Dataset entries
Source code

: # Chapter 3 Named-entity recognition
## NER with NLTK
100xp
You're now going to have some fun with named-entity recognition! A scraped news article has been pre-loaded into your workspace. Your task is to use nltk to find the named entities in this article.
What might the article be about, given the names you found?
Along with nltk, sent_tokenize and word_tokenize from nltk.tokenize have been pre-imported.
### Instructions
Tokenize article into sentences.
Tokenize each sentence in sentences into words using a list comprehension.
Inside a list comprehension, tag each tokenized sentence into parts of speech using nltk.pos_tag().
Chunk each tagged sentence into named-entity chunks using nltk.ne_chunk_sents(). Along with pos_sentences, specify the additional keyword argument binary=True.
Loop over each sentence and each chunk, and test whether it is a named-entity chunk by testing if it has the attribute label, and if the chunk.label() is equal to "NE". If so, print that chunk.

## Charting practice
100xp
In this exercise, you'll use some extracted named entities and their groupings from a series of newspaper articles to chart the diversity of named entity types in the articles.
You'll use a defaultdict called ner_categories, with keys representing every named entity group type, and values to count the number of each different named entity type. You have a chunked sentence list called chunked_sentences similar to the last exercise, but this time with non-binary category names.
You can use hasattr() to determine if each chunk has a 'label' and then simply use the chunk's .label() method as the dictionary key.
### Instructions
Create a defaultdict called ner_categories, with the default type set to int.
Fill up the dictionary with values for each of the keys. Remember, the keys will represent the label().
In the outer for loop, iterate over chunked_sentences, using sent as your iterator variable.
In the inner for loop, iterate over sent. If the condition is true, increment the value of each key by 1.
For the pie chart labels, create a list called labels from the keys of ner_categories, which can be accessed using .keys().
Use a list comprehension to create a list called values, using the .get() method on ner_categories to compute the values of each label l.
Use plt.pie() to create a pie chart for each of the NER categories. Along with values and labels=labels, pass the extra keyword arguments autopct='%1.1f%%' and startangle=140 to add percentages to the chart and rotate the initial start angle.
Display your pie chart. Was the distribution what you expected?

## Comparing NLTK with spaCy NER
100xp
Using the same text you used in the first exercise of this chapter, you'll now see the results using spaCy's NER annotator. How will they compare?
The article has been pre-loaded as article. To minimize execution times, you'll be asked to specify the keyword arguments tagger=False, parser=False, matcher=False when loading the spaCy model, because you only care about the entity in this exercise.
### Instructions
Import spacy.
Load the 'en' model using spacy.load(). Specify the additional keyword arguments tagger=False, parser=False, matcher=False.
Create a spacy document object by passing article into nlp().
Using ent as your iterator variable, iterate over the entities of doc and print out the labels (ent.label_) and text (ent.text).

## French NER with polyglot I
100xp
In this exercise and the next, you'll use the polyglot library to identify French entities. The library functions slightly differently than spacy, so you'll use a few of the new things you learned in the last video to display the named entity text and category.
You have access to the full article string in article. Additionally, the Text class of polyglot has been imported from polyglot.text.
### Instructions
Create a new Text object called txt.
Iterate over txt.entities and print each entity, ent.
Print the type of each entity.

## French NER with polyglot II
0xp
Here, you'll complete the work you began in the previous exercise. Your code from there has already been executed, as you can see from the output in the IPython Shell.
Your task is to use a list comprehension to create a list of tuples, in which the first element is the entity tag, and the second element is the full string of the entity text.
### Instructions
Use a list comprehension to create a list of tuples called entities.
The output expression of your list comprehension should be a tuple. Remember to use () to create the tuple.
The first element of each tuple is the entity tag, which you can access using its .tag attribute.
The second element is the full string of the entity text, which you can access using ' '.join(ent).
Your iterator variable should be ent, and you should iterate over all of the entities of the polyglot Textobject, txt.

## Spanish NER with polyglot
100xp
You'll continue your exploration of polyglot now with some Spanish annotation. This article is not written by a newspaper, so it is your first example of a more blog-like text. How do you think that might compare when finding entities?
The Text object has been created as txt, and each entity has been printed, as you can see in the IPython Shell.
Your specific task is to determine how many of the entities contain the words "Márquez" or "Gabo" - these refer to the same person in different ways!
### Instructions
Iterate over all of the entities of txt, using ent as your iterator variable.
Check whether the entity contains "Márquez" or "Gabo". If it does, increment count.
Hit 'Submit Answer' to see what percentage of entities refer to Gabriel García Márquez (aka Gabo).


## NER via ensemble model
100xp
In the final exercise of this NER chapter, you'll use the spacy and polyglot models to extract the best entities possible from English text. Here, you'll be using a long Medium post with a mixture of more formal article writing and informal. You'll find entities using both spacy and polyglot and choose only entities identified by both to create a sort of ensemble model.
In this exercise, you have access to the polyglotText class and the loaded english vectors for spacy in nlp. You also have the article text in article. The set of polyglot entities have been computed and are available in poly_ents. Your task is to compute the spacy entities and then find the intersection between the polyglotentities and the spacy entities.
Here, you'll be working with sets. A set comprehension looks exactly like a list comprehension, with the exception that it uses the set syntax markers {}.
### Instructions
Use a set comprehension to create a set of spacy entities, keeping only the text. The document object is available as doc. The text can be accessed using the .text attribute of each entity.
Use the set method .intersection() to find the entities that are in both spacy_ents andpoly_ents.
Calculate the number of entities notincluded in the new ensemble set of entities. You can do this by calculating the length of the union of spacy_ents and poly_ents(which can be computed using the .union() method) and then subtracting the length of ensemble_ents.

What you need to do:
Look through the data above and return exactly the lines from the one that contains "Using ent as your iterator variable, iterate" to the one that contains "In this exercise and", inclusive, with nothing else.

Answer to this problem:
Using ent as your iterator variable, iterate over the entities of doc and print out the labels (ent.label_) and text (ent.text).

## French NER with polyglot I
100xp
In this exercise and the next, you'll use the polyglot library to identify French entities. The library functions slightly differently than spacy, so you'll use a few of the new things you learned in the last video to display the named entity text and category.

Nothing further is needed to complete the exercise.